I presume the headpiece was the kid's headset that he was using with his phone. It would make a kind of bump as it hit the grass (probably different from hitting concrete). I don't think she was describing that.
I think she was then saying that she heard "the sound of wet grass"--but like the sound of a bell, it presupposes a clapper. I'd say she thought she heard the sound of feet on wet grass. I personally don't think there's much of a difference between the sound feet make in short dry and wet grass and would mentally delete "wet" as unimportant. If there is a difference, I assume that the water would damp the higher frequencies of the grass' vibration and reduce the sound of shoes rubbing against the silica particles that many grasses have, but that would require that the sound originate very, very close to the phone's mic. Seems silly--sounds like she's "hearing" back into her memories what she knows or thinks was the case.
Human memory is horrible. Once had a dispute with some friends.

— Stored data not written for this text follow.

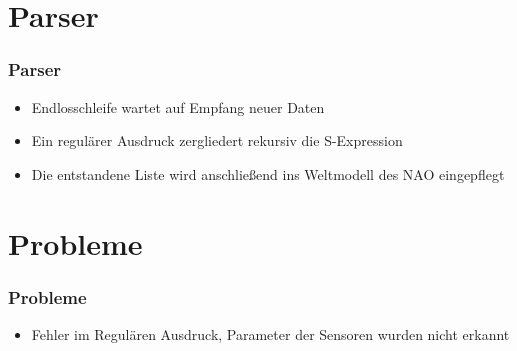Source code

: \section{Parser}
\frame
{
  \frametitle{Parser}
  
  \begin{itemize}[<+->]
    \item Endlosschleife wartet auf Empfang neuer Daten
    \item Ein regul\"arer Ausdruck zergliedert rekursiv die S-Expression\\
    
    \item Die entstandene Liste wird anschlie{\ss}end ins Weltmodell des NAO eingepflegt
  \end{itemize}
}

\section{Probleme}
\frame
{
  \frametitle{Probleme}
  
  \begin{itemize}
    \item Fehler im Regul\"aren Ausdruck, Parameter der Sensoren wurden nicht erkannt
  \end{itemize}
}
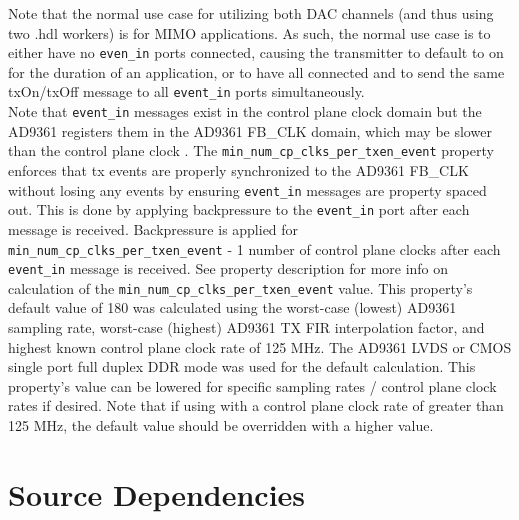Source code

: Note that the normal use case for utilizing both DAC channels (and thus using two \comp.hdl workers) is for MIMO applications. As such, the normal use case is to either have no \verb+even_in+ ports connected, causing the transmitter to default to on for the duration of an application, or to have all connected and to send the same txOn/txOff message to all \verb+event_in+ ports simultaneously. \\

\pagebreak
\noindent Note that \verb+event_in+ messages exist in the control plane clock domain but the AD9361 registers them in the AD9361 FB\_CLK domain, which may be slower than the control plane clock . The \verb+min_num_cp_clks_per_txen_event+ property enforces that tx events are properly synchronized to the AD9361 FB\_CLK without losing any events by ensuring \verb+event_in+ messages are property spaced out. This is done by applying backpressure to the \verb+event_in+ port after each message is received. Backpressure is applied for \verb+min_num_cp_clks_per_txen_event+ - 1 number of control plane clocks after each \verb+event_in+ message is received. See property description for more info on calculation of the \verb+min_num_cp_clks_per_txen_event+ value. This property's default value of 180 was calculated using the worst-case (lowest) AD9361 sampling rate, worst-case (highest) AD9361 TX FIR interpolation factor, and highest known control plane clock rate of 125 MHz. The AD9361 LVDS or CMOS single port full duplex DDR mode was used for the default calculation. This property's value can be lowered for specific sampling rates / control plane clock rates if desired. Note that if using with a control plane clock rate of greater than 125 MHz, the default value should be overridden with a higher value.

\pagebreak


\section*{Source Dependencies}
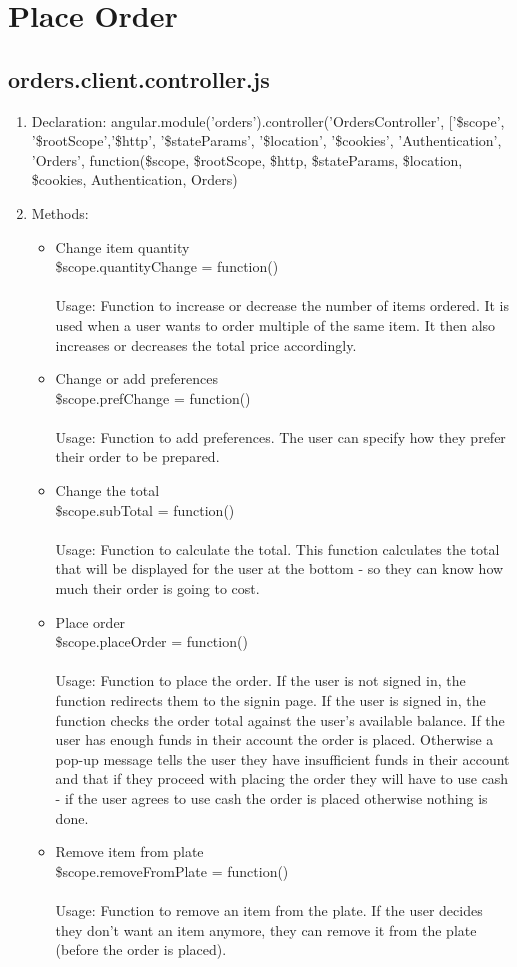 \documentclass[a4paper,12pt]{article}
\begin{document}
\section{Place Order}
\subsection{orders.client.controller.js}
\begin{enumerate}
\item Declaration: angular.module('orders').controller('OrdersController', ['\$scope', '\$rootScope','\$http', '\$stateParams', '\$location', '\$cookies', 'Authentication', 'Orders',
function(\$scope, \$rootScope, \$http, \$stateParams, \$location, \$cookies, Authentication, Orders)  
\item Methods:
\begin{itemize}
\item Change item quantity \\ \$scope.quantityChange = function() 
\\ \\ Usage: Function to increase or decrease the number of items ordered. It is used when a user wants to order multiple of the same item. It then also increases or decreases the total price accordingly.
\item Change or add preferences \\ \$scope.prefChange = function() 
\\ \\ Usage: Function to add preferences. The user can specify how they prefer their order to be prepared.
\item Change the total \\ \$scope.subTotal = function() 
\\ \\ Usage: Function to calculate the total. This function calculates the total that will be displayed for the user at the bottom - so they can know how much their order is going to cost.
\item Place order \\ \$scope.placeOrder = function()
\\ \\ Usage: Function to place the order. If the user is not signed in, the function redirects them to the signin page. If the user is signed in, the function checks the order total against the user's available balance. If the user has enough funds in their account the order is placed. Otherwise a pop-up message tells the user they have insufficient funds in their account and that if they proceed with placing the order they will have to use cash - if the user agrees to use cash the order is placed otherwise nothing is done.
\item Remove item from plate \\ \$scope.removeFromPlate = function()
\\ \\ Usage: Function to remove an item from the plate. If the user decides they don't want an item anymore, they can remove it from the plate (before the order is placed).
\end{itemize}
\end{enumerate}
\end{document}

I was told that I'd said something particularly nasty. I tracked down the person I had said the conversation with. We talked and she said she wasn't entirely sure *what* I said. But then two other witnesses came up--the woman's sister and brother. They said they were there and heard me. They disagreed with their sister on the exact words. Then things went wobbly when they said they were there in the living room as we were finishing dinner. The sister I'd been speaking to turned to her sister and said that was wrong. She was in the bathroom; the conversation was in the hall during a break in card-playing while we were waiting for her to come out, not in the living room and an hour after dinner. The brother insisted that it *was* in the living room over food, until his wife came up and asked when this was. Told the day--it was the Sunday before Memorial Day--she said it was impossible, he wasn't there. She got her planner--she and her husband had to set up for her older brother's anniversary party at his house while he took his wife someplace.
They'd heard the one sister's recounting of the conversation. Then the sister and brother had talked about what it had to mean. They'd discussed it several times. They got the words wrong. They filled in where it happened. And both wound up going on the record as having been in the room. I walked away as they squabbled. Every time you remember something there's the chance to edit a memory--fill in details. Then when you go back and remember, the original memory's corrupted, partly overwritten (so to speak) with the more recent version that played in your head.
Jeantel heard a muffled thump as the headset hit the ground. Then she heard something. Perhaps sneakers on grass, wet or otherwise. Perhaps the headset settled in the grass. Perhaps a scuffle. Perhaps there was wind. At the time she probably wouldn't have known what was going on. After the fact, she reanalyzed what she'd heard as she put it together into a coherent picture or story. That she remembers, and that remembrance interferes with a simple recounting of what her ear actually transmitted to the brain.